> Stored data
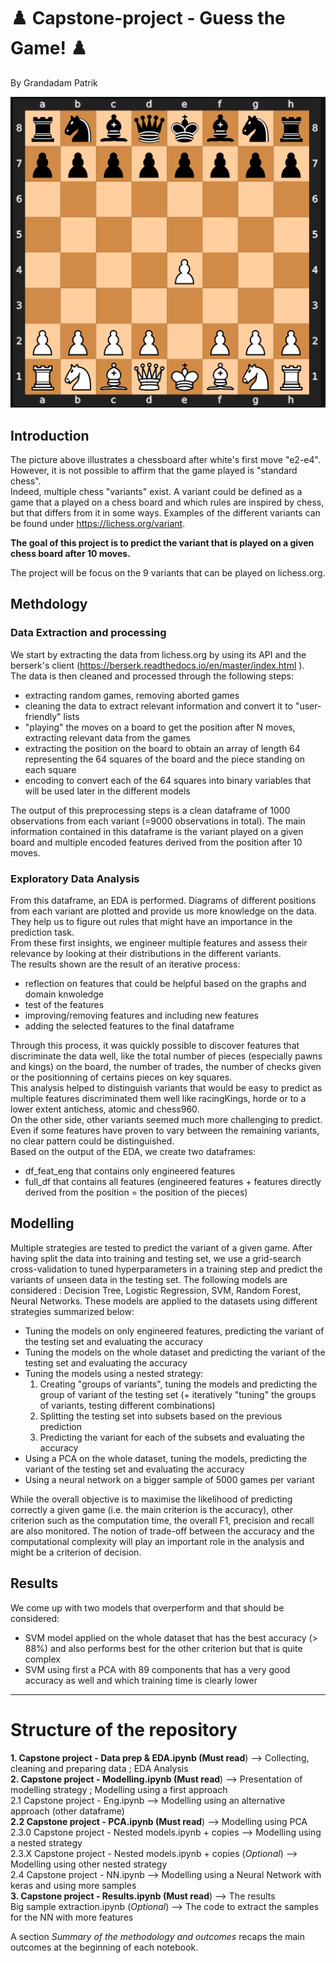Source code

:# :chess_pawn:  Capstone-project - Guess the Game!  :chess_pawn: 
By Grandadam Patrik

![Board](Images/Chessboard.png)

## Introduction

The picture above illustrates a chessboard after white's first move "e2-e4". However, it is not possible to affirm that the game played is "standard chess".  
Indeed, multiple chess "variants" exist. A variant could be defined as a game that a played on a chess board and which rules are inspired by chess, but that differs from it in some ways. 
Examples of the different variants can be found under https://lichess.org/variant.  

**The goal of this project is to predict the variant that is played on a given chess board after 10 moves.**  

The project will be focus on the 9 variants that can be played on lichess.org. 

## Methdology

### Data Extraction and processing

We start by extracting the data from lichess.org by using its API and the berserk's client (https://berserk.readthedocs.io/en/master/index.html ).  
The data is then cleaned and processed through the following steps:  
- extracting random games, removing aborted games  
- cleaning the data to extract relevant information and convert it to "user-friendly" lists  
- "playing" the moves on a board to get the position after N moves, extracting relevant data from the games  
- extracting the position on the board to obtain an array of length 64 representing the 64 squares of the board and the piece standing on each square  
- encoding to convert each of the 64 squares into binary variables that will be used later in the different models  

The output of this preprocessing steps is a clean dataframe of 1000 observations from each variant (=9000 observations in total). 
The main information contained in this dataframe is the variant played on a given board and multiple encoded features derived from the position after 10 moves.   

### Exploratory Data Analysis

From this dataframe, an EDA is performed. Diagrams of different positions from each variant are plotted and provide us more knowledge on the data. They help us to figure out rules that might have an importance in the prediction task.  
From these first insights, we engineer multiple features and assess their relevance by looking at their distributions in the different variants.  
The results shown are the result of an iterative process:  
- reflection on features that could be helpful based on the graphs and domain knwoledge  
- test of the features  
- improving/removing features and including new features  
- adding the selected features to the final dataframe  

Through this process, it was quickly possible to discover features that discriminate the data well, like the total number of pieces (especially pawns and kings) on the board, the number of trades, the number of checks given or the positionning of certains pieces on key squares.  
This analysis helped to distinguish variants that would be easy to predict as multiple features discriminated them well like racingKings, horde or to a lower extent antichess, atomic and chess960.  
On the other side, other variants seemed much more challenging to predict. Even if some features have proven to vary between the remaining variants, no clear pattern could be distinguished.  
Based on the output of the EDA, we create two dataframes:  
- df_feat_eng that contains only engineered features  
- full_df that contains all features (engineered features + features directly derived from the position = the position of the pieces)  

## Modelling

Multiple strategies are tested to predict the variant of a given game. After having split the data into training and testing set, we use a grid-search cross-validation to tuned hyperparameters in a training step and predict the variants of unseen data in the testing set. The following models are considered : Decision Tree, Logistic Regression, SVM, Random Forest, Neural Networks. These models are applied to the datasets  using different strategies summarized below:  
- Tuning the models on only engineered features, predicting the variant of the testing set and evaluating the accuracy  
- Tuning the models on the whole dataset and predicting the variant of the testing set and evaluating the accuracy  
- Tuning the models using a nested strategy:  
    1. Creating "groups of variants", tuning the models and predicting the group of variant of the testing set (+ iteratively "tuning" the groups of variants, testing different combinations)    
    2. Splitting the testing set into subsets based on the previous prediction  
    3. Predicting the variant for each of the subsets and evaluating the accuracy  
- Using a PCA on the whole dataset, tuning the models, predicting the variant of the testing set and evaluating the accuracy    
- Using a neural network on a bigger sample of 5000 games per variant

While the overall objective is to maximise the likelihood of predicting correctly a given game (i.e. the main criterion is the accuracy), other criterion such as the computation time, the overall F1, precision and recall are also monitored. The notion of trade-off between the accuracy and the computational complexity will play an important role in the analysis and might be a criterion of decision. 

## Results
We come up with two models that overperform and that should be considered:
- SVM model applied on the whole dataset that has the best accuracy (> 88%) and also performs best for the other criterion but that is quite complex  
- SVM using first a PCA with 89 components that has a very good accuracy as well and which training time is clearly lower

---
# Structure of the repository

**1. Capstone project - Data prep & EDA.ipynb (Must read**) --> Collecting, cleaning and preparing data ; EDA Analysis  
**2. Capstone project - Modelling.ipynb (Must read**) --> Presentation of modelling strategy ; Modelling using a first approach  
2.1 Capstone project - Eng.ipynb --> Modelling using an alternative approach (other dataframe)  
**2.2 Capstone project - PCA.ipynb (Must read**) --> Modelling using PCA    
2.3.0 Capstone project - Nested models.ipynb + copies --> Modelling using a nested strategy    
2.3.X Capstone project - Nested models.ipynb + copies (*Optional*) --> Modelling using other nested strategy    
2.4 Capstone project - NN.ipynb --> Modelling using a Neural Network with keras and using more samples  
**3. Capstone project - Results.ipynb (Must read**) --> The results  
Big sample extraction.ipynb (*Optional*) --> The code to extract the samples for the NN with more features  

A section *Summary of the methodology and outcomes* recaps the main outcomes at the beginning of each notebook.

> Task instructions
Above are the records. Copy every line in them holding "subsets".

> Output
    2. Splitting the testing set into subsets based on the previous prediction  
    3. Predicting the variant for each of the subsets and evaluating the accuracy  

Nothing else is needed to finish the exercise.